Conclusion of a New Guarantee Line Agreement
The Management Board of Polimex-Mostostal S.A. with its registered office in Warsaw (hereinafter referred to as the ‘Company’ or the ‘Issuer’) hereby informs with reference to report no. 130/2012 dated 22 December 2012 pertaining to the Company concluding an agreement regarding terms of financial debt service (hereinafter referred to as the ‘Agreement regarding debt service terms’) that on 21 December 2012 the Company and: (i) Powszechna Kasa Oszczędności Bank Polski S.A. (ii) Bank Polska Kasa Opieki S.A., (iii) Bank Millennium S.A., (iv) Kredyt Bank S.A. and (v) Bank Ochrony Środowiska S.A. (hereinafter collectively referred to as the ‘Funding Banks’) concluded a credit agreement regarding the Company’s new guarantee line for the amount of PLN 201,794,000.00 PLN and a revolving credit associated therewith (hereinafter referred to as the ‘Credit Agreement’). Pursuant to the Credit Agreement and terms specified therein, the Funding Banks have made available to the Company a revolving guarantee line within the framework whereof the Company may repeatedly, during the availability period (until 31 December 2016) apply for the issue of bank guarantees – tender guarantees, performance bonds, sureties, advance payment guarantees or payment guarantees in connection with contracts being concluded by the Company within the framework of its primary operations. Guarantees will be issued by PKO Bank Polski; the other Funding Banks will establish security in favour of PKO Bank Polski in the form of cash deposits commensurate with the participation of each Funding Bank in the funding, to be covered with funds from the revolving credit made available. The annual cost of guarantee issue and the revolving credit associated therewith will be the percentage of the guarantee value specified in the Agreement.
In the event of claims under guarantees issued pursuant to the Credit agreement, the Company shall reimburse to the Funding Banks the equivalent of the amounts paid to guarantee beneficiaries in due time and pursuant to the terms depending on the amount of the claim, i.e. inclusive of immediate repayment of the entire amount of repayment thereof in instalments within time stipulated in the Agreement. Claims under guarantees arising after 31 December 2016 shall be subject to immediate repayment. Moreover, the Company shall cover additional fees, inclusive of administrative and agency fees, and shall reimburse any costs incurred.
The Credit Agreement also contains provisions imposing certain limitations onto the Company, among other things – with respect to the sale and encumbering of the Company’s assets, which are substantially consistent with the limitations provided for in the Reorganisation Agreement.

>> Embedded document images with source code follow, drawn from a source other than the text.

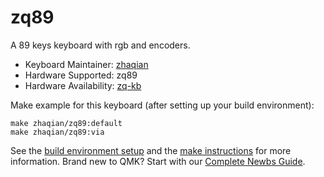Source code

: # zq89

A 89 keys keyboard with rgb and encoders.

* Keyboard Maintainer: [zhaqian](https://github.com/zhaqian12)
* Hardware Supported: zq89
* Hardware Availability: [zq-kb](https://github.com/zhaqian12/ZQ-Keyboard)

Make example for this keyboard (after setting up your build environment):

    make zhaqian/zq89:default
    make zhaqian/zq89:via

See the [build environment setup](https://docs.qmk.fm/#/getting_started_build_tools) and the [make instructions](https://docs.qmk.fm/#/getting_started_make_guide) for more information. Brand new to QMK? Start with our [Complete Newbs Guide](https://docs.qmk.fm/#/newbs).
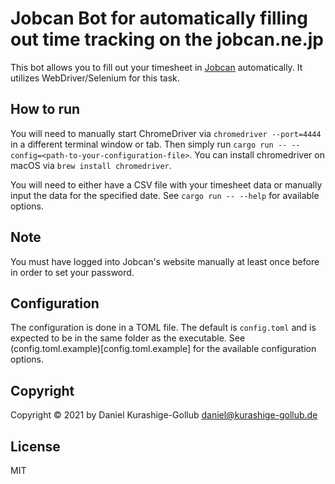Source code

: # Jobcan Bot for automatically filling out time tracking on the jobcan.ne.jp

This bot allows you to fill out your timesheet in [Jobcan](https://jobcan.ne.jp/) automatically.
It utilizes WebDriver/Selenium for this task.

## How to run

You will need to manually start ChromeDriver via `chromedriver --port=4444` in a different terminal window or tab.
Then simply run `cargo run -- --config=<path-to-your-configuration-file>`. You can install chromedriver on macOS
via `brew install chromedriver`.

You will need to either have a CSV file with your timesheet data or manually input the data for the specified date.
See `cargo run -- --help` for available options.

## Note

You must have logged into Jobcan's website manually at least once before in order to set your password.

## Configuration

The configuration is done in a TOML file. The default is `config.toml` and is expected to be in the same folder as the executable. See (config.toml.example)[config.toml.example] for the available configuration options.

## Copyright

Copyright ©️ 2021 by Daniel Kurashige-Gollub <daniel@kurashige-gollub.de>

## License

MIT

Moreover, the Credit Agreement credit imposes onto the Company certain limitations regarding contracts in connection wherewith guarantees are issued.
The Credit Agreement provides for a catalogue of events (infringements) authorising the Funding Banks to, among other things, reduce the available funds to zero, terminate the Agreement in whole or in part, and to demand immediate payment following ineffective lapse of the remedy period provided for in the Credit Agreement regarding specific events and covering, inter alia, failures to pay or fulfil obligations, to make true statements, insolvency and other events.
The catalogue of securities of the Funding Banks’ receivables, provided for in the Credit Agreement, covers, among other things, registered and financial pledge over the Issuer’s subsidiary company shares, registered and financial pledge over the Issuer’s bank accounts, security assignment with respect to rights under insurance and commercial contracts, power of attorney to bank accounts, and declarations on submission to execution. The catalogue of securities is partially identical with the catalogue of securities provided for in the Agreement regarding debt service terms.